El pensador por Antonio Pippo
Cuando el lector –uso el singular persuadido de que tengo uno solo- eche una mirada sobre estas líneas, probablemente, por su ignorancia insalvable, por su fanatismo lunático u, ojalá, por su reflexión racional del panorama político, ya habrá decidido a qué candidato a la presidencia votará.
En otras palabras, no habrá una columna escrita más al santísimo cohete que ésta, lo cual tal vez luego deba discutir con el director del semanario.
Lo supe antes de comenzarla. ¿Por qué, entonces, no usar el espacio con una colección de chistes procaces que tengo en mi biblioteca o, como hizo algún digno colega años ha, publicar el espacio en blanco?
Sucede que recordé una cuestión, que siempre he juzgado relevante para cualquier plan de gobierno, y a la que tanto Martínez como Lacalle apenas si se han referido de modo tangencial, hasta con cierta indiferencia.
El cooperativismo como herramienta económica inclusiva, equitativa y, si no se prostituyen sus principios, transparente y de alta eficiencia.
Tuvo su esplendor aquí y su multiplicación en diversas áreas –vivienda, consumo, trabajo industrial y agropecuario y sistema financiero no especulativo- en la década de 1960. A partir de la dictadura sufrió sospechas, vigilancia desestimulante y finalmente persecución: un cóctel difícil de digerir por un movimiento joven, en despacioso progreso, justo cuando comenzaban a verse los primeros frutos alentadores, sobre todo en la vivienda, tanto en su modalidad de ahorro previo como por ayuda mutua.
Mientras el proceso dictatorial se iba diluyendo –y se aflojaban las cinchas- quedaron por el camino partes importantes de la idea madre. A modo de ejemplo, simplemente, puedo mencionar que la debilidad ética de aquellos que debían defenderla, llevó a la virtual desaparición de las cooperativas de producción, dedicadas al trabajo, así como las pesqueras, que fueron una prolongación de aquellas y gran cantidad de las de consumo y de crédito, mientras crecía –lo ha seguido haciendo- el desbarajuste de las de construcción de viviendas.
Lo penoso es que, recuperada la democracia, no hubo un nuevo amanecer para el cooperativismo. Los sucesivos gobiernos, a partir de 1985 y hasta el día de hoy, con una sutileza digna de mejores causas, se han dedicado a complicarle la vida aunque jamás lo hayan admitido y, mucho menos, explicado por qué. Así es evidente que lo que ahora tenemos a la vista son cooperativas de consumo convertidas en supermercados comunes y corrientes, cooperativas de crédito prendidas con alfileres a distintos cabezudos del gran sistema financiero y conflictos permanentes de las cooperativas de vivienda, sobre todo afiliadas a FUCVAM, federación que cobró vigor al ser cooptada por la ideología populista de izquierda, relacionados con el tratamiento recibido para los préstamos y las usurarias tasas de interés exigidas.
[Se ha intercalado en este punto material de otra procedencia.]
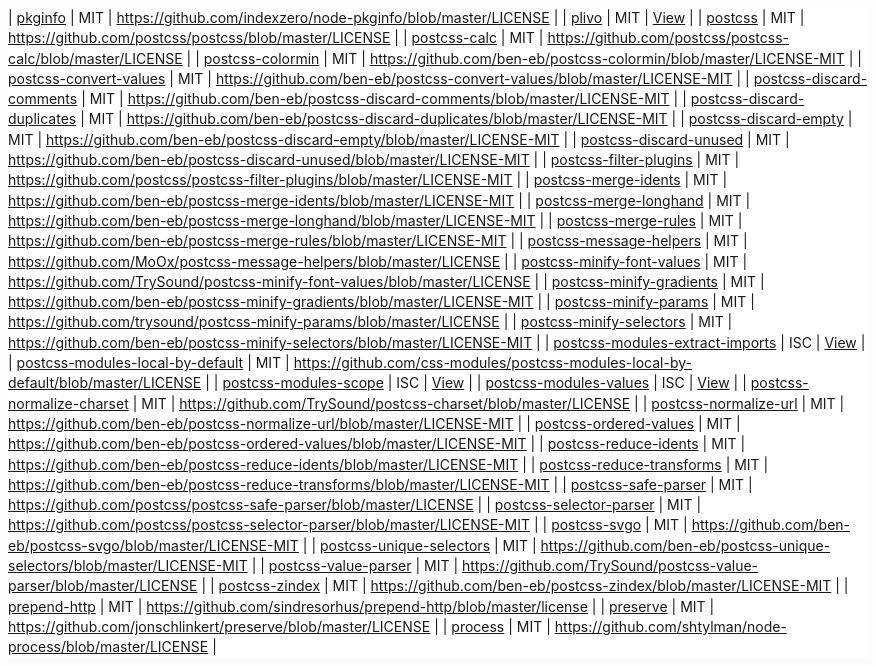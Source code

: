 | [pkginfo](https://github.com/indexzero/node-pkginfo) | MIT | https://github.com/indexzero/node-pkginfo/blob/master/LICENSE |
| [plivo](https://github.com/plivo/plivo-node) | MIT | [View](#plivo) |
| [postcss](https://github.com/postcss/postcss) | MIT | https://github.com/postcss/postcss/blob/master/LICENSE |
| [postcss-calc](https://github.com/postcss/postcss-calc) | MIT | https://github.com/postcss/postcss-calc/blob/master/LICENSE |
| [postcss-colormin](https://github.com/ben-eb/postcss-colormin) | MIT | https://github.com/ben-eb/postcss-colormin/blob/master/LICENSE-MIT |
| [postcss-convert-values](https://github.com/ben-eb/postcss-convert-values) | MIT | https://github.com/ben-eb/postcss-convert-values/blob/master/LICENSE-MIT |
| [postcss-discard-comments](https://github.com/ben-eb/postcss-discard-comments) | MIT | https://github.com/ben-eb/postcss-discard-comments/blob/master/LICENSE-MIT |
| [postcss-discard-duplicates](https://github.com/ben-eb/postcss-discard-duplicates) | MIT | https://github.com/ben-eb/postcss-discard-duplicates/blob/master/LICENSE-MIT |
| [postcss-discard-empty](https://github.com/ben-eb/postcss-discard-empty) | MIT | https://github.com/ben-eb/postcss-discard-empty/blob/master/LICENSE-MIT |
| [postcss-discard-unused](https://github.com/ben-eb/postcss-discard-unused) | MIT | https://github.com/ben-eb/postcss-discard-unused/blob/master/LICENSE-MIT |
| [postcss-filter-plugins](https://github.com/postcss/postcss-filter-plugins) | MIT | https://github.com/postcss/postcss-filter-plugins/blob/master/LICENSE-MIT |
| [postcss-merge-idents](https://github.com/ben-eb/postcss-merge-idents) | MIT | https://github.com/ben-eb/postcss-merge-idents/blob/master/LICENSE-MIT |
| [postcss-merge-longhand](https://github.com/ben-eb/postcss-merge-longhand) | MIT | https://github.com/ben-eb/postcss-merge-longhand/blob/master/LICENSE-MIT |
| [postcss-merge-rules](https://github.com/ben-eb/postcss-merge-rules) | MIT | https://github.com/ben-eb/postcss-merge-rules/blob/master/LICENSE-MIT |
| [postcss-message-helpers](https://github.com/MoOx/postcss-message-helpers) | MIT | https://github.com/MoOx/postcss-message-helpers/blob/master/LICENSE |
| [postcss-minify-font-values](https://github.com/TrySound/postcss-minify-font-values) | MIT | https://github.com/TrySound/postcss-minify-font-values/blob/master/LICENSE |
| [postcss-minify-gradients](https://github.com/ben-eb/postcss-minify-gradients) | MIT | https://github.com/ben-eb/postcss-minify-gradients/blob/master/LICENSE-MIT |
| [postcss-minify-params](https://github.com/trysound/postcss-minify-params) | MIT | https://github.com/trysound/postcss-minify-params/blob/master/LICENSE |
| [postcss-minify-selectors](https://github.com/ben-eb/postcss-minify-selectors) | MIT | https://github.com/ben-eb/postcss-minify-selectors/blob/master/LICENSE-MIT |
| [postcss-modules-extract-imports](https://github.com/css-modules/postcss-modules-extract-imports) | ISC | [View](#postcss-modules-extract-imports) |
| [postcss-modules-local-by-default](https://github.com/css-modules/postcss-modules-local-by-default) | MIT | https://github.com/css-modules/postcss-modules-local-by-default/blob/master/LICENSE |
| [postcss-modules-scope](https://github.com/geelen/postcss-modules-scope) | ISC | [View](#postcss-modules-scope) |
| [postcss-modules-values](https://github.com/css-modules/postcss-modules-constants) | ISC | [View](#postcss-modules-values) |
| [postcss-normalize-charset](https://github.com/TrySound/postcss-charset) | MIT | https://github.com/TrySound/postcss-charset/blob/master/LICENSE |
| [postcss-normalize-url](https://github.com/ben-eb/postcss-normalize-url) | MIT | https://github.com/ben-eb/postcss-normalize-url/blob/master/LICENSE-MIT |
| [postcss-ordered-values](https://github.com/ben-eb/postcss-ordered-values) | MIT | https://github.com/ben-eb/postcss-ordered-values/blob/master/LICENSE-MIT |
| [postcss-reduce-idents](https://github.com/ben-eb/postcss-reduce-idents) | MIT | https://github.com/ben-eb/postcss-reduce-idents/blob/master/LICENSE-MIT |
| [postcss-reduce-transforms](https://github.com/ben-eb/postcss-reduce-transforms) | MIT | https://github.com/ben-eb/postcss-reduce-transforms/blob/master/LICENSE-MIT |
| [postcss-safe-parser](https://github.com/postcss/postcss-safe-parser) | MIT | https://github.com/postcss/postcss-safe-parser/blob/master/LICENSE |
| [postcss-selector-parser](https://github.com/postcss/postcss-selector-parser) | MIT | https://github.com/postcss/postcss-selector-parser/blob/master/LICENSE-MIT |
| [postcss-svgo](https://github.com/ben-eb/postcss-svgo) | MIT | https://github.com/ben-eb/postcss-svgo/blob/master/LICENSE-MIT |
| [postcss-unique-selectors](https://github.com/ben-eb/postcss-unique-selectors) | MIT | https://github.com/ben-eb/postcss-unique-selectors/blob/master/LICENSE-MIT |
| [postcss-value-parser](https://github.com/TrySound/postcss-value-parser) | MIT | https://github.com/TrySound/postcss-value-parser/blob/master/LICENSE |
| [postcss-zindex](https://github.com/ben-eb/postcss-zindex) | MIT | https://github.com/ben-eb/postcss-zindex/blob/master/LICENSE-MIT |
| [prepend-http](https://github.com/sindresorhus/prepend-http) | MIT | https://github.com/sindresorhus/prepend-http/blob/master/license |
| [preserve](https://github.com/jonschlinkert/preserve) | MIT | https://github.com/jonschlinkert/preserve/blob/master/LICENSE |
| [process](https://github.com/shtylman/node-process) | MIT | https://github.com/shtylman/node-process/blob/master/LICENSE |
Quiero ser claro: el cooperativismo es, desde el punto de vista de la teoría económica y sobre todo en un país como el nuestro, una herramienta imprescindible.
Para empezar, nunca ha sido pensado como única alternativa sino como una más; ella planifica, para su funcionamiento en una economía de mercado, respuestas más sanas a las tres preguntas básicas: qué debe producirse, cómo ha de producirse y para quiénes ha de producirse.
Sólo que lo hace basada en los principios esenciales establecidos por quienes crearon la idea de la cooperación, los llamados “pioneros de Rochdale”: propugnar la libre asociación de individuos y familias con intereses comunes para constituir una empresa en la que todos tengan igualdad de derechos y en la que los beneficios se repartan entre los asociados según su participación en ella, a partir de una base general equitativa.
Usted entenderá, único lector de esta columna, que he simplificado la idea, muy compleja en sus diversas variantes, para que se entienda al menos la grandeza de su filosofía.
Bueno, de cooperativismo, lo repito, Martínez y Lacalle… bien, gracias.